THE MASTER OF SABBATH
FRIDAY, FIFTEENTH WEEK IN ORDINARY TIME
Exod 11: 10-12:14; Ps 116:12-13,15-18;
Mt 12:1-8
The Sabbath is for Man
Moses
heard the voice of the Lord and saw the burning bush, which gave him a mystical
or spiritual experience of the living God, the I Am, and he believed. By
believing the word God spoke to him and acting in faith, he became a visible
representation of God to the children of Israel and the Egyptians. Through him,
God interacted with Pharaoh to bring about His divine will. Pharaoh’s lack of
faith in the word of God spoken to him through Moses means his non-cooperation
with the divine will. God had no choice but to use force to bend Pharaoh's
will. In all these, we must understand how God respects the free will he gave
to man. God achieves his plan and preserves the freedom of man’s free will
through the dynamics of justice and mercy within his permitted will. He
permitted the Egyptians to enslave the children of Jacob due to their
infringements on the divine justice, which we must pay back in one way or
another. Each of us must make restitution for our infringements on the divine
justice. The divine mercy comes to our aid in allotting the measure of the
restitution, for we can never satisfy the justice of God or make adequate
returns for what our sins remove from his divine Majesty. Hence, we are all
debtors to his divine justice. Our salvation is the work of the divine mercy.
Subsequently,
God’s dealings with Pharaoh and his subjects are in keeping with his justice
demands. He worked many miracles through Moses and Aaron to induce faith in
Pharaoh. “Moses and Aaron worked many wonders in the presence of Pharaoh. But
the Lord made Pharaoh’s heart stubborn, and he did not let the sons of Israel
leave his country.” We understand that the Lord made Pharaoh’s heart stubborn
to mean that he let his free will prevail, waiting for him to cooperate in
faith from within. In due time, God forced him to act from without while
leaving his free will intact. In acting with force from without, God applied
the measure of forced slavery he used for the children of Jacob to him, in
keeping with the demands of divine justice. “That night, I will go through the
land of Egypt, man and beast alike, and I shall deal out punishment to all the
gods of Egypt. I am the Lord! The blood shall serve to mark the houses that you
live in. When I see the blood, I will pass over you and you shall escape the
destroying plague when I strike the land of Egypt.” God acts in and through
everything he made, for he claims the activities of the destroying plague or
angel of death as his. It is a destroying plague in the sense that it is a
natural force, but an angel in the sense that divine will guides it. As a blind
natural force, everyone is vulnerable to it. But as guided by divine will, it
recognises those who obey God and sees nothing to enforce in their lives. It
senses justice already done on them, by their conformity to the will of God.

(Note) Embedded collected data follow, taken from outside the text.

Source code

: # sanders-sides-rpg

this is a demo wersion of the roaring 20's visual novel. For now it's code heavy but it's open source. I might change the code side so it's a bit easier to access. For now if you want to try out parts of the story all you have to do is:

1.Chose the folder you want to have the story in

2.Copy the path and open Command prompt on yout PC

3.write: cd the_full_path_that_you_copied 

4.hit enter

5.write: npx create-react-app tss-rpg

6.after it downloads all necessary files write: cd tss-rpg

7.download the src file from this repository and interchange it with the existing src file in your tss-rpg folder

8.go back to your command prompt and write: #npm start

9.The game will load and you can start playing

The blood of the Passover lamb smeared on the doorpost symbolised this for the
Israelites.
The story of God's deliverance of the Israelites serves as a type for the Christian people. Our deliverance from the slavery of sin and evil is through the Incarnation of the Eternal Word of God. The Son of Man appeared among us as the High Priest of God’s holy religion. He is a complete and total sacrifice to the will of the Father. In him, divine justice and mercy meet. Hence, he is the Just One and the Merciful High Priest. The Son of Man protects those who believe and pattern their lives on him by the sacrifice he made of his life to God. The Lord’s answer to those who accused his disciples of breaking the sabbath law implies this understanding. “Have you not read what David did when he and his followers were hungry—how he went into the house of God and how they ate the loaves of offering which neither he nor his followers were allowed to eat, but which were for the priests alone?” The point the Lord made here is that to be guided by the will of God in all things is to satisfy the Law. Because David and his followers were in sync with the will of God at that time, they were equal to the priests who lived and gave the will of God to the people. As Jesus noted, the Temple priests break the sabbath without blame. Those who consecrate themselves to doing the will of God eat the holiest of breads daily. We understand how our Eucharist is the heart of our Christian spirituality, our celebration, and our lived experience. “For the Son of Man is master of the sabbath.”
Let us pray: O God, who show the light of your truth to those who go astray, so that they may return to the right path, give all who for the faith they profess are accounted Christians the grace to reject whatever is contrary to the name of Christ and to strive after all that does it honour. Through our Lord Jesus Christ, your Son, who lives and reigns with you in the unity of the Holy Spirit, God, for ever and ever. Amen.